DATA RECORDS:

------------------------

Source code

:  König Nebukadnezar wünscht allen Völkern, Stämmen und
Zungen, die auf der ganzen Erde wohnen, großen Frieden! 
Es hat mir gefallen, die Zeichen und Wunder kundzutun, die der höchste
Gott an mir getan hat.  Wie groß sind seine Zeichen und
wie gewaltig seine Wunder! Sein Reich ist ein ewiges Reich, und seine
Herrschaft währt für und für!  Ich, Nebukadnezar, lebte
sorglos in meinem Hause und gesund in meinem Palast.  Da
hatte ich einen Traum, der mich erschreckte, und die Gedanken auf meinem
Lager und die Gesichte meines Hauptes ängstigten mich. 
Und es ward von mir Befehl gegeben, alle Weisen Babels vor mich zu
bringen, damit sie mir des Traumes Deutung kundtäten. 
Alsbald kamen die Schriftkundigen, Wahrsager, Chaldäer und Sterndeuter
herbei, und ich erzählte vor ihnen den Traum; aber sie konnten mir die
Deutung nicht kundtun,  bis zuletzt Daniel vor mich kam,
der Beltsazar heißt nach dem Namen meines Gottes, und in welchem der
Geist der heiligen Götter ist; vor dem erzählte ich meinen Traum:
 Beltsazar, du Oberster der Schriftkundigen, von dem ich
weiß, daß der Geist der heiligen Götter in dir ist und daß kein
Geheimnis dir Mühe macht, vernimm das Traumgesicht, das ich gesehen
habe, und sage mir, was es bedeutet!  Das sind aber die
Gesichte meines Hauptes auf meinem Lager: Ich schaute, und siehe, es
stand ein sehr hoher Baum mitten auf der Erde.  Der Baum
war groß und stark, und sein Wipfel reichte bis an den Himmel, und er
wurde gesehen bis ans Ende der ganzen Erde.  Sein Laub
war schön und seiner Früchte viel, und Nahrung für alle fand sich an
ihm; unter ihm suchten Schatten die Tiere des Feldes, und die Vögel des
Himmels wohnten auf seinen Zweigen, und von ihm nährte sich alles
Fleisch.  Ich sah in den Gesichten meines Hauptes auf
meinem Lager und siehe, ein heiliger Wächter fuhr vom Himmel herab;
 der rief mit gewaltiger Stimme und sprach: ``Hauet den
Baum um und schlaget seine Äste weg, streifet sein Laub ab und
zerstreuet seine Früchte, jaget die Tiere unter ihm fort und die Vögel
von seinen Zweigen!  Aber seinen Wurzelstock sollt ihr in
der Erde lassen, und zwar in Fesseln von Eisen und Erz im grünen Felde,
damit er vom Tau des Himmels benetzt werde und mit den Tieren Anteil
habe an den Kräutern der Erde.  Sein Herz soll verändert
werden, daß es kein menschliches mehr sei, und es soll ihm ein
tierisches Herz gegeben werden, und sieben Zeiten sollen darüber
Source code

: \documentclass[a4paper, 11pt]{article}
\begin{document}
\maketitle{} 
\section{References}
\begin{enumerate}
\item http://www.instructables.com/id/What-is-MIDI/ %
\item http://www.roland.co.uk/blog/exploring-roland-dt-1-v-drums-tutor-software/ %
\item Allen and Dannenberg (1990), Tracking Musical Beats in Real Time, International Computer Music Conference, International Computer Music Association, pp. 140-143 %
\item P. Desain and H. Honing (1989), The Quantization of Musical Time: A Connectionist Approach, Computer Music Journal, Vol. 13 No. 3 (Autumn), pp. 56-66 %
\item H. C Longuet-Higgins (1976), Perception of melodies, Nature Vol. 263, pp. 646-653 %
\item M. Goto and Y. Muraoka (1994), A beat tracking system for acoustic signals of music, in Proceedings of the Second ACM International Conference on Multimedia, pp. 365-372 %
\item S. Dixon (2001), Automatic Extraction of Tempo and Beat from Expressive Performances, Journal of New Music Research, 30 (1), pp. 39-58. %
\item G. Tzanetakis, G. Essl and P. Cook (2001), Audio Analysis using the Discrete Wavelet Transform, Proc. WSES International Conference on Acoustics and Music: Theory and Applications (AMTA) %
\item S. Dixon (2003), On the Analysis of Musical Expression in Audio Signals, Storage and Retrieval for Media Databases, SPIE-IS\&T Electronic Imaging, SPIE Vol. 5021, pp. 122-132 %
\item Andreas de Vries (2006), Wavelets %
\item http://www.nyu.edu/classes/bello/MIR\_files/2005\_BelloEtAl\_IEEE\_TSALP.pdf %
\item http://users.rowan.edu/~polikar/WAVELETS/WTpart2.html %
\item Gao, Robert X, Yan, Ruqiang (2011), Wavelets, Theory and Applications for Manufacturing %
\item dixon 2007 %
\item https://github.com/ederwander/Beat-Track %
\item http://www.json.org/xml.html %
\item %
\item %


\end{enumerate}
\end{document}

------------------------

EXERCISE BRIEF: Type out the material again exactly as presented.

ANSWER SPACE:
Source code

:  König Nebukadnezar wünscht allen Völkern, Stämmen und
Zungen, die auf der ganzen Erde wohnen, großen Frieden! 
Es hat mir gefallen, die Zeichen und Wunder kundzutun, die der höchste
Gott an mir getan hat.  Wie groß sind seine Zeichen und
wie gewaltig seine Wunder! Sein Reich ist ein ewiges Reich, und seine
Herrschaft währt für und für!  Ich, Nebukadnezar, lebte
sorglos in meinem Hause und gesund in meinem Palast.  Da
hatte ich einen Traum, der mich erschreckte, und die Gedanken auf meinem
Lager und die Gesichte meines Hauptes ängstigten mich. 
Und es ward von mir Befehl gegeben, alle Weisen Babels vor mich zu
bringen, damit sie mir des Traumes Deutung kundtäten. 
Alsbald kamen die Schriftkundigen, Wahrsager, Chaldäer und Sterndeuter
herbei, und ich erzählte vor ihnen den Traum; aber sie konnten mir die
Deutung nicht kundtun,  bis zuletzt Daniel vor mich kam,
der Beltsazar heißt nach dem Namen meines Gottes, und in welchem der
Geist der heiligen Götter ist; vor dem erzählte ich meinen Traum:
 Beltsazar, du Oberster der Schriftkundigen, von dem ich
weiß, daß der Geist der heiligen Götter in dir ist und daß kein
Geheimnis dir Mühe macht, vernimm das Traumgesicht, das ich gesehen
habe, und sage mir, was es bedeutet!  Das sind aber die
Gesichte meines Hauptes auf meinem Lager: Ich schaute, und siehe, es
stand ein sehr hoher Baum mitten auf der Erde.  Der Baum
war groß und stark, und sein Wipfel reichte bis an den Himmel, und er
wurde gesehen bis ans Ende der ganzen Erde.  Sein Laub
war schön und seiner Früchte viel, und Nahrung für alle fand sich an
ihm; unter ihm suchten Schatten die Tiere des Feldes, und die Vögel des
Himmels wohnten auf seinen Zweigen, und von ihm nährte sich alles
Fleisch.  Ich sah in den Gesichten meines Hauptes auf
meinem Lager und siehe, ein heiliger Wächter fuhr vom Himmel herab;
 der rief mit gewaltiger Stimme und sprach: ``Hauet den
Baum um und schlaget seine Äste weg, streifet sein Laub ab und
zerstreuet seine Früchte, jaget die Tiere unter ihm fort und die Vögel
von seinen Zweigen!  Aber seinen Wurzelstock sollt ihr in
der Erde lassen, und zwar in Fesseln von Eisen und Erz im grünen Felde,
damit er vom Tau des Himmels benetzt werde und mit den Tieren Anteil
habe an den Kräutern der Erde.  Sein Herz soll verändert
werden, daß es kein menschliches mehr sei, und es soll ihm ein
tierisches Herz gegeben werden, und sieben Zeiten sollen darüber
Source code

: \documentclass[a4paper, 11pt]{article}
\begin{document}
\maketitle{} 
\section{References}
\begin{enumerate}
\item http://www.instructables.com/id/What-is-MIDI/ %
\item http://www.roland.co.uk/blog/exploring-roland-dt-1-v-drums-tutor-software/ %
\item Allen and Dannenberg (1990), Tracking Musical Beats in Real Time, International Computer Music Conference, International Computer Music Association, pp. 140-143 %
\item P. Desain and H. Honing (1989), The Quantization of Musical Time: A Connectionist Approach, Computer Music Journal, Vol. 13 No. 3 (Autumn), pp. 56-66 %
\item H. C Longuet-Higgins (1976), Perception of melodies, Nature Vol. 263, pp. 646-653 %
\item M. Goto and Y. Muraoka (1994), A beat tracking system for acoustic signals of music, in Proceedings of the Second ACM International Conference on Multimedia, pp. 365-372 %
\item S. Dixon (2001), Automatic Extraction of Tempo and Beat from Expressive Performances, Journal of New Music Research, 30 (1), pp. 39-58. %
\item G. Tzanetakis, G. Essl and P. Cook (2001), Audio Analysis using the Discrete Wavelet Transform, Proc. WSES International Conference on Acoustics and Music: Theory and Applications (AMTA) %
\item S. Dixon (2003), On the Analysis of Musical Expression in Audio Signals, Storage and Retrieval for Media Databases, SPIE-IS\&T Electronic Imaging, SPIE Vol. 5021, pp. 122-132 %
\item Andreas de Vries (2006), Wavelets %
\item http://www.nyu.edu/classes/bello/MIR\_files/2005\_BelloEtAl\_IEEE\_TSALP.pdf %
\item http://users.rowan.edu/~polikar/WAVELETS/WTpart2.html %
\item Gao, Robert X, Yan, Ruqiang (2011), Wavelets, Theory and Applications for Manufacturing %
\item dixon 2007 %
\item https://github.com/ederwander/Beat-Track %
\item http://www.json.org/xml.html %
\item %
\item %


\end{enumerate}
\end{document}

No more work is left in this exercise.